Пробуждение Веры было великолепным и напоминало ее детские пробуждения, когда брызнувшее в глаза утро, лазурь за окном, запах цветов на невидимой клумбе вызывали в ней ликованье. Каждая клеточка детского тела, каждый вздох, каждое дрожанье зрачка говорили о счастье, о чуде, о бесконечной любви, во имя которой она родилась и существовала на этом свете.

Любимый человек был рядом с ней, ее голова лежала у него на груди, и она слышала ровные биения его сильного доброго сердца. Никола с воздетым мечом стоял на верстаке, и на его лобастой голове был венок из садовых ромашек, который она сплела накануне, и синие деревянные глаза праведника наивно смотрели из-под белых соцветий.

Вера дождалась, когда ресницы Садовникова задрожали, его серые глаза раскрылись, а потом прищурились, спасаясь от полыхнувшего солнца. Его рука погрузилась в ее волосы, скользнула по плечу, поймала в ладонь мягкую девичью грудь.
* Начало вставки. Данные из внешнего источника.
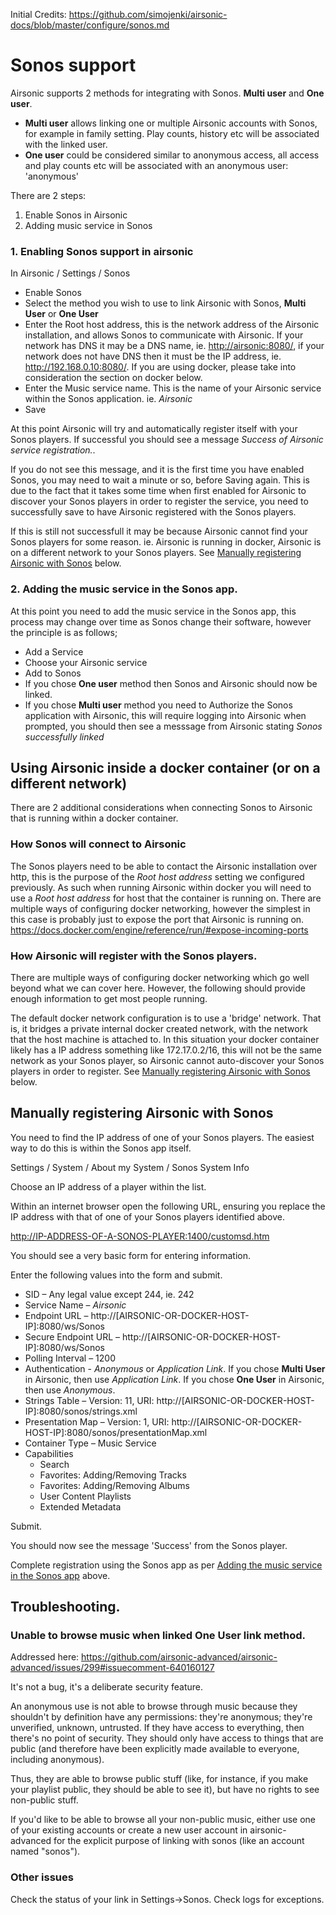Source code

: Initial Credits:
https://github.com/simojenki/airsonic-docs/blob/master/configure/sonos.md

# Sonos support
Airsonic supports 2 methods for integrating with Sonos.  **Multi user** and **One user**.
- **Multi user** allows linking one or multiple Airsonic accounts with Sonos, for example in family setting.  Play counts, history etc will be associated with the linked user.
- **One user** could be considered similar to anonymous access, all access and play counts etc will be associated with an anonymous user: 'anonymous'

There are 2 steps:
1. Enable Sonos in Airsonic
2. Adding music service in Sonos

### 1. Enabling Sonos support in airsonic
In Airsonic / Settings / Sonos
- Enable Sonos
- Select the method you wish to use to link Airsonic with Sonos, **Multi User** or **One User**
- Enter the Root host address, this is the network address of the Airsonic installation, and allows Sonos to communicate with Airsonic.  If your network has DNS it may be a DNS name, ie. <http://airsonic:8080/>, if your network does not have DNS then it must be the IP address, ie. <http://192.168.0.10:8080/>.  If you are using docker, please take into consideration the section on docker below.
- Enter the Music service name. This is the name of your Airsonic service within the Sonos application.  ie. *Airsonic*
- Save

At this point Airsonic will try and automatically register itself with your Sonos players.  If successful you should see a message *Success of Airsonic service registration.*.  

If you do not see this message, and it is the first time you have enabled Sonos, you may need to wait a minute or so, before Saving again.  This is due to the fact that it takes some time when first enabled for Airsonic to discover your Sonos players in order to register the service, you need to successfully save to have Airsonic registered with the Sonos players.

If this is still not successfull it may be because Airsonic cannot find your Sonos players for some reason.  ie. Airsonic is running in docker, Airsonic is on a different network to your Sonos players.  See [Manually registering Airsonic with Sonos](#manually-registering-airsonic-with-sonos) below.

### 2. Adding the music service in the Sonos app.
At this point you need to add the music service in the Sonos app, this process may change over time as Sonos change their software, however the principle is as follows;
- Add a Service
- Choose your Airsonic service
- Add to Sonos
- If you chose **One user** method then Sonos and Airsonic should now be linked.
- If you chose **Multi user** method you need to Authorize the Sonos application with Airsonic, this will require logging into Airsonic when prompted, you should then see a messsage from Airsonic stating *Sonos successfully linked*

## Using Airsonic inside a docker container (or on a different network)
There are 2 additional considerations when connecting Sonos to Airsonic that is running within a docker container.

### How Sonos will connect to Airsonic
The Sonos players need to be able to contact the Airsonic installation over http, this is the purpose of the *Root host address* setting we configured previously.  As such when running Airsonic within docker you will need to use a *Root host address* for host that the container is running on.  There are multiple ways of configuring docker networking, however the simplest in this case is probably just to expose the port that Airsonic is running on. <https://docs.docker.com/engine/reference/run/#expose-incoming-ports>

### How Airsonic will register with the Sonos players.
There are multiple ways of configuring docker networking which go well beyond what we can cover here.  However, the following should provide enough information to get most people running.

The default docker network configuration is to use a 'bridge' network.  That is, it bridges a private internal docker created network, with the network that the host machine is attached to.  In this situation your docker container likely has a IP address something like 172.17.0.2/16, this will not be the same network as your Sonos player, so Airsonic cannot auto-discover your Sonos players in order to register.  See [Manually registering Airsonic with Sonos](#manually-registering-airsonic-with-sonos) below.

## Manually registering Airsonic with Sonos
You need to find the IP address of one of your Sonos players.  The easiest way to do this is within the Sonos app itself.

Settings / System / About my System / Sonos System Info

Choose an IP address of a player within the list.

Within an internet browser open the following URL, ensuring you replace the IP address with that of one of your Sonos players identified above.

<http://IP-ADDRESS-OF-A-SONOS-PLAYER:1400/customsd.htm>

You should see a very basic form for entering information.

Enter the following values into the form and submit.

- SID – Any legal value except 244, ie. 242
- Service Name – *Airsonic*
- Endpoint URL – http://[AIRSONIC-OR-DOCKER-HOST-IP]:8080/ws/Sonos
- Secure Endpoint URL – http://[AIRSONIC-OR-DOCKER-HOST-IP]:8080/ws/Sonos
- Polling Interval – 1200
- Authentication - *Anonymous* or *Application Link*.  If you chose **Multi User** in Airsonic, then use *Application Link*.  If you chose **One User** in Airsonic, then use *Anonymous*.
- Strings Table – Version: 11, URI: http://[AIRSONIC-OR-DOCKER-HOST-IP]:8080/sonos/strings.xml
- Presentation Map – Version: 1, URI: http://[AIRSONIC-OR-DOCKER-HOST-IP]:8080/sonos/presentationMap.xml
- Container Type – Music Service
- Capabilities
  - Search
  - Favorites: Adding/Removing Tracks
  - Favorites: Adding/Removing Albums
  - User Content Playlists
  - Extended Metadata

Submit.

You should now see the message 'Success' from the Sonos player.

Complete registration using the Sonos app as per [Adding the music service in the Sonos app](#2-adding-the-music-service-in-the-sonos-app) above.

## Troubleshooting.
### Unable to browse music when linked **One User** link method.
Addressed here: https://github.com/airsonic-advanced/airsonic-advanced/issues/299#issuecomment-640160127

It's not a bug, it's a deliberate security feature.

An anonymous use is not able to browse through music because they shouldn't by definition have any permissions: they're anonymous; they're unverified, unknown, untrusted. If they have access to everything, then there's no point of security. They should only have access to things that are public (and therefore have been explicitly made available to everyone, including anonymous).

Thus, they are able to browse public stuff (like, for instance, if you make your playlist public, they should be able to see it), but have no rights to see non-public stuff.

If you'd like to be able to browse all your non-public music, either use one of your existing accounts or create a new user account in airsonic-advanced for the explicit purpose of linking with sonos (like an account named "sonos").

### Other issues
Check the status of your link in Settings->Sonos. Check logs for exceptions.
И он, целуя ее, сказал:

- Доброе утро, милая.

Они не торопились вставать, предвкушая долгий летний день, который им было даровано провести вместе, проживая каждую минуту, как маленький драгоценный слиток, из которых теперь состояла вся их жизнь.

- Я хотела тебя спросить, - Вера играла красной бусинкой, которая лежала на груди Садовникова, - амулет, оставшийся от его покойной жены, - ты столько сделал для меня. Исцелил, приютил, сделал счастливой. От тебя исходит сила и благородство. Ты спасаешь, вдохновляешь, обладаешь неведомыми знаниями, которые побеждают зло. Кто ты такой? Почему ты один? Кто были твои друзья? Мне кажется, ты находишься в постоянном ожидании каких-то огромных событий, о которых знаешь и которым помогаешь свершиться. В тебе есть какая-то тайна, которую ты не пускаешь наружу, заслоняешь ее, но она вдруг сверкнет в твоих глазах голубым лучом, как отблеск той звезды, которую ты мне показал. Что это за тайна? Каких ты ожидаешь событий? Кто ты, мой милый?

Садовников чувствовал, как трепещет в нем его тайна. Как откликается на ее слова бестелесными вспышками. Стремится себя обнаружить, перелиться из глубины его разума в ее чистую наивную душу. Он любил ее душу, верил ей, что спасала его от печального одиночества. Тайна не пугалась ее, не стремилась спрятаться в глубины его подсознания, под защиту множества непроницаемых, непроглядных оболочек. Осторожный и мнительный, окруженный опасностям, он все эти годы сберегал драгоценный кристалл, как сберегают во время нашествий бесценный шедевр. Прячут его под землю, забрасывают ворохом мусора и ненужных вещей, дожидаясь часа, когда враг отступит. И тогда будет явлена чудотворная, в драгоценном окладе икона.

- Ты хочешь знать мою тайну? Хочешь знать, каких событий я ожидаю? Тогда вставай. Я тебе откроюсь.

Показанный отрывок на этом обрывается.